Séminaire COATI : Salvish Goomanee, enseignant-chercheur, équipe MORPHEME

Salvish Goomanee, enseignant-chercheur, dans le pôle SIS, équipe MORPHEME, donnera un séminaire en visioconférence, le jeudi 19 mars 2026 à 14h00, au Centre Inria d'Université Côte d'Azur dans la salle Euler Violet.

 

TITLE

Geometric diffusion and stability in graph neural networks on evolving structures


ABSTRACT

Graph neural networks (GNNs) have emerged as a powerful framework for learning on structured data, yet their theoretical properties and long-term stability under iterative graph evolution remain incompletely understood. In this work, we introduce a geometric, equivariant graph learning framework designed to emulate complex dynamical processes on evolving 3D geometric graphs. Our representation encodes interacting entities as nodes and their pairwise interactions as weighted edges, allowing continuous geometric information to be coupled with discrete topology.
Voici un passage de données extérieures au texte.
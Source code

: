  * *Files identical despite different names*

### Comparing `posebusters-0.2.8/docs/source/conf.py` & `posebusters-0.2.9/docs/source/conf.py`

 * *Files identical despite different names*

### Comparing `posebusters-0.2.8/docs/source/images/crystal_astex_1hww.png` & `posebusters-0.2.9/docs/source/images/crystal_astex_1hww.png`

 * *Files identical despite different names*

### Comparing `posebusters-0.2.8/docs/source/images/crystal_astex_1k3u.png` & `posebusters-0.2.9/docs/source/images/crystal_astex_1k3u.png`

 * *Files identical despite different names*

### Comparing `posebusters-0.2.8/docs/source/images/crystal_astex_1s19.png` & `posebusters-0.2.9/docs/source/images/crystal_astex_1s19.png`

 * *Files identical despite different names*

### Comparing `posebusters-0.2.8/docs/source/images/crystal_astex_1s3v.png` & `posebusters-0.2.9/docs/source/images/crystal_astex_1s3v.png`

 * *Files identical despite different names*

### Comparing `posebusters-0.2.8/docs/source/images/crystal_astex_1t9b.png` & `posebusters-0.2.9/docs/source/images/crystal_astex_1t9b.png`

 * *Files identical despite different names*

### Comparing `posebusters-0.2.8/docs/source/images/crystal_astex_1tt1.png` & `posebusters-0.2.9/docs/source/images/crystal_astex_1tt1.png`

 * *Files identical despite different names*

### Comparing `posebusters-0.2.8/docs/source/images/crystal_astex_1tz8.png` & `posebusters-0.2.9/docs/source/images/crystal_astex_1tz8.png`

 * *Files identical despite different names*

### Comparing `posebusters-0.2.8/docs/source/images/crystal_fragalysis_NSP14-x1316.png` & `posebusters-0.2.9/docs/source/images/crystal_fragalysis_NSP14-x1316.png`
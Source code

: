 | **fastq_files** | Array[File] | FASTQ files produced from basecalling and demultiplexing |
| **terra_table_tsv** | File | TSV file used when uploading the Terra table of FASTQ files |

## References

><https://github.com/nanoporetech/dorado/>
The model integrates geometric message passing with diffusion-based updates, enabling stable propagation of information while respecting symmetry constraints. This construction is motivated by recent theoretical results on information loss in GNNs, including analyses based on functional inequalities (Cheeger, Log-Sobolev & Poincaré) that quantify mixing, contraction, and oversmoothing phenomena in deep message passing networks. By incorporating geometric diffusion mechanisms and topology-aware attention, in the spirit of topology-constrained graph transformers, our framework mitigates representation collapse and maintains discriminative features across successive topological updates. More broadly, this work contributes to the mathematical understanding of information propagation, symmetry preservation, and stability in geometric graph learning, with potential implications for a wide range of applications involving dynamical systems on evolving networks.